PA 13-284—sSB 1067 (VETOED)

Public Health Committee

Judiciary Committee

General Law Committee


SUMMARY: This act sets various requirements for medical spa facilities (i. e. , facilities where cosmetic medical procedures are performed). The act requires such facilities to employ or contract with a physician meeting certain criteria as the establishment's medical director. It requires the medical director, or another physician meeting the same criteria and employed by the facility, to perform an initial physical assessment of a person before he or she can undergo a cosmetic medical procedure at the facility.

Under the act, cosmetic medical procedures at a medical spa facility must be performed by a state-licensed physician, physician assistant (PA), advanced practice registered nurse (APRN), or registered nurse (RN), in accordance with applicable statutory authority. The act provides that if a PA, APRN, or RN is performing such a procedure, he or she must be acting under a physician's supervision and control.

Finally, the act requires such facilities to post notice of the medical director's name and specialty, if any, in a conspicuous place accessible to facility customers. This same information must be included in any facility advertisements.

It appears that the act's requirements apply to all facilities where cosmetic medical procedures are performed, including those where other types of procedures are performed (e. g. , hospitals).

The act uses the sales tax law's definition of “cosmetic medical procedures” (see BACKGROUND). It also specifies that such procedures include liposuction, laser procedures, intense pulsed light, and injecting cosmetic filling agents and neurotoxins.

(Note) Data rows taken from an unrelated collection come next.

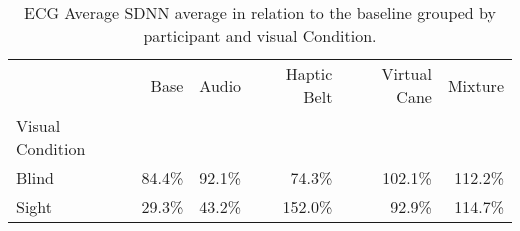 
\begin{table}[!htb]
\centering
\caption{ECG Average SDNN average in relation to the baseline grouped by participant and visual Condition.}
\label{tab:ecg_sdnn_average_group}
\begin{tabular}{lrrrrr}
\toprule
{} &    Base &   Audio & Haptic Belt & Virtual Cane &  Mixture \\
Visual Condition &         &         &             &              &          \\
\midrule
Blind            &  84.4\% &  92.1\% &      74.3\% &      102.1\% &  112.2\% \\
Sight            &  29.3\% &  43.2\% &     152.0\% &       92.9\% &  114.7\% \\
\bottomrule
\end{tabular}
\end{table}

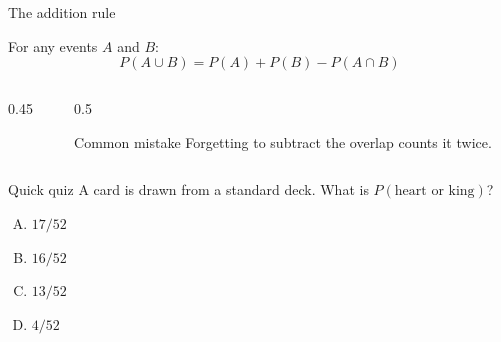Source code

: \documentclass{beamer}
\begin{document}
\begin{frame}{The addition rule}
  \begin{theorem}
    For any events $A$ and $B$:
    \[ P(A \cup B) = P(A) + P(B) - P(A \cap B) \]
  \end{theorem}
  \begin{columns}[c]
    \begin{column}{0.45\textwidth}
      \centering
    \end{column}
    \begin{column}{0.5\textwidth}
      \begin{alertblock}{Common mistake}
        Forgetting to subtract the overlap counts it twice.
      \end{alertblock}
    \end{column}
  \end{columns}
\end{frame}

\begin{frame}{Quick quiz}
  A card is drawn from a standard deck. What is $P(\text{heart or king})$?
  \vspace{1em}
  \begin{enumerate}[A.]
    \item $17/52$
    \item<1-|alert@2> $16/52$
    \item $13/52$
    \item $4/52$
  \end{enumerate}
  \vspace{1em}
\end{frame}
\end{document}
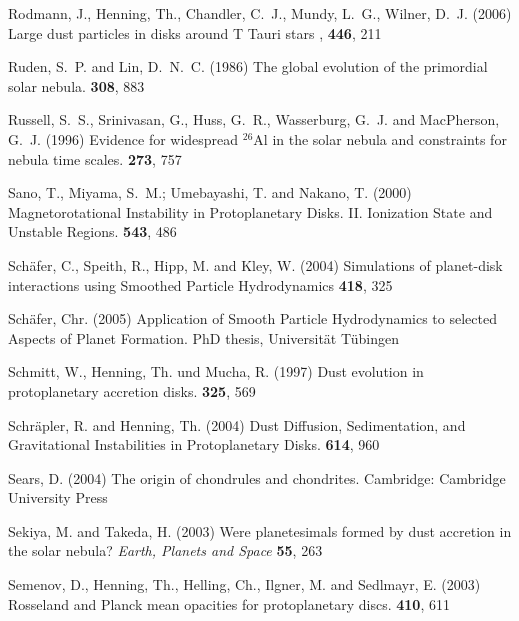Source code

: \begin{literature}
\item
Rodmann, J., Henning, Th., Chandler, C.~J., Mundy, L.~G.,
Wilner, D.~J. (2006) Large dust particles in disks around T Tauri stars 
\aap, \textbf{446}, 211 

\item
Ruden, S.~P. and Lin, D.~N.~C. (1986) The global evolution of the primordial
solar nebula. \apj \textbf{308}, 883

\item
Russell, S.~S., Srinivasan, G., Huss, G.~R., Wasserburg, G.~J. and MacPherson,
G.~J. (1996) Evidence for widespread $^{26}$Al in the solar nebula and
constraints for nebula time scales. \sci \textbf{273}, 757

\item
Sano, T., Miyama, S.~M.; Umebayashi, T. and Nakano, T. (2000)
Magnetorotational Instability in Protoplanetary Disks. II. Ionization State
and Unstable Regions.
\apj \textbf{543}, 486

\item
Sch\"afer, C., Speith, R., Hipp, M. and Kley, W. (2004) Simulations of 
planet-disk interactions using Smoothed Particle Hydrodynamics 
\aap \textbf{418}, 325

\item
Sch\"afer, Chr. (2005) Application of Smooth Particle Hydrodynamics to
selected Aspects of Planet Formation. PhD thesis, Universit\"at T\"ubingen

\item
Schmitt, W., Henning, Th. und Mucha, R. (1997) Dust evolution in
protoplanetary accretion disks. \aap \textbf{325}, 569

\item
Schr\"apler, R. and Henning, Th. (2004) Dust Diffusion, Sedimentation, and
Gravitational Instabilities in Protoplanetary Disks. \apj \textbf{614}, 960

\item
Sears, D. (2004) The origin of chondrules and chondrites. Cambridge:
Cambridge University Press

\item
Sekiya, M. and Takeda, H. (2003) Were planetesimals formed by dust accretion
in the solar nebula?  \textit{Earth, Planets and Space\/} \textbf{55}, 263

\item
Semenov, D., Henning, Th., Helling, Ch., Ilgner, M. and Sedlmayr, E. (2003)
Rosseland and Planck mean opacities for protoplanetary discs. \aap
\textbf{410}, 611


\end{literature}
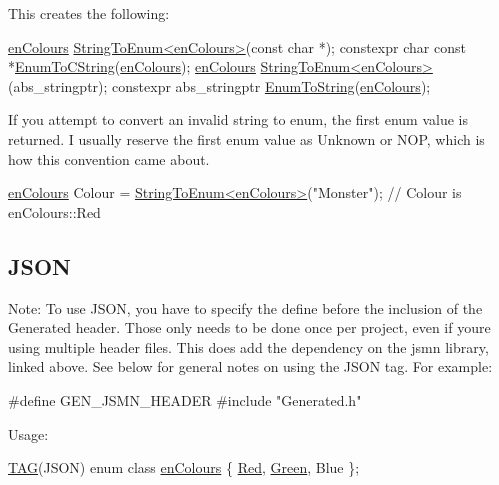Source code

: This creates the following\+: 
\begin{DoxyCode}
\hyperlink{PreprocTest_8h_a081cf1a0e70d6e2bd48c98f457742877}{enColours} \hyperlink{Generated__Test_8h_ad369bcb4826dc155da6b130a0fa97d13}{StringToEnum<enColours>}(\textcolor{keyword}{const} \textcolor{keywordtype}{char} *);
constexpr \textcolor{keywordtype}{char} \textcolor{keyword}{const} *\hyperlink{Generated__Test_8h_a37220bfe6977f9507cffa3283af7f09b}{EnumToCString}(\hyperlink{PreprocTest_8h_a081cf1a0e70d6e2bd48c98f457742877}{enColours});
\hyperlink{PreprocTest_8h_a081cf1a0e70d6e2bd48c98f457742877}{enColours} \hyperlink{Generated__Test_8h_ad369bcb4826dc155da6b130a0fa97d13}{StringToEnum<enColours>}(abs\_stringptr);
constexpr abs\_stringptr \hyperlink{Generated__Test_8h_a6087c1644a941337a7e8ac43157a30b3}{EnumToString}(\hyperlink{PreprocTest_8h_a081cf1a0e70d6e2bd48c98f457742877}{enColours});
\end{DoxyCode}


If you attempt to convert an invalid string to enum, the first enum value is returned. I usually reserve the first enum value as \textquotesingle{}Unknown\textquotesingle{} or \textquotesingle{}N\+OP\textquotesingle{}, which is how this convention came about.


\begin{DoxyCode}
\hyperlink{PreprocTest_8h_a081cf1a0e70d6e2bd48c98f457742877}{enColours} Colour = \hyperlink{Generated__Test_8h_ad369bcb4826dc155da6b130a0fa97d13}{StringToEnum<enColours>}(\textcolor{stringliteral}{"Monster"});
\textcolor{comment}{// Colour is enColours::Red}
\end{DoxyCode}
\hypertarget{index_autotoc_md10}{}\subsection{J\+S\+ON}\label{index_autotoc_md10}
Note\+: To use J\+S\+ON, you have to specify the define before the inclusion of the Generated header. Those only needs to be done once per project, even if you\textquotesingle{}re using multiple header files. This does add the dependency on the jsmn library, linked above. See below for general notes on using the J\+S\+ON tag. For example\+:


\begin{DoxyCode}
\textcolor{preprocessor}{#define GEN\_JSMN\_HEADER}
\textcolor{preprocessor}{#include "Generated.h"}
\end{DoxyCode}


Usage\+: 
\begin{DoxyCode}
\hyperlink{PreprocTest_8h_a2606cd56d2d8f567785bde5848176722}{TAG}(JSON)
\textcolor{keyword}{enum class} \hyperlink{PreprocTest_8h_a081cf1a0e70d6e2bd48c98f457742877}{enColours}
\{
    \hyperlink{PreprocTest_8h_a081cf1a0e70d6e2bd48c98f457742877aee38e4d5dd68c4e440825018d549cb47}{Red},
    \hyperlink{PreprocTest_8h_a081cf1a0e70d6e2bd48c98f457742877ad382816a3cbeed082c9e216e7392eed1}{Green},
    Blue
\};
\end{DoxyCode}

EFFECTIVE DATE: October 1, 2013


Under the act, a medical spa facility's medical director must:

1. be a Connecticut-licensed physician actively practicing in the state and

2. maintain staff privileges with a hospital or have education or training from a higher education institution or professional organization to perform cosmetic medical procedures and have experience performing such procedures.

Any other physician employed by the facility who performs initial physical assessments of facility patients must also have these qualifications.


Cosmetic Medical Procedure

Under the sales tax law, “cosmetic medical procedures” are medical procedures aimed at improving appearance that do not meaningfully promote proper body functions or prevent or treat illness or disease. The statute specifically includes cosmetic surgery, hair transplants, cosmetic injections, cosmetic soft tissue fillers, dermabrasion and chemical peel, laser hair removal, laser skin resurfacing, laser treatment of leg veins, and sclerotherapy.

Reconstructive surgery is exempt from this definition. “Reconstructive surgery” includes surgery performed on abnormal structures caused by or related to congenital defects, developmental abnormalities, trauma, infection, tumors, or disease, including procedures to improve function or give a more normal appearance (CGS 12-407).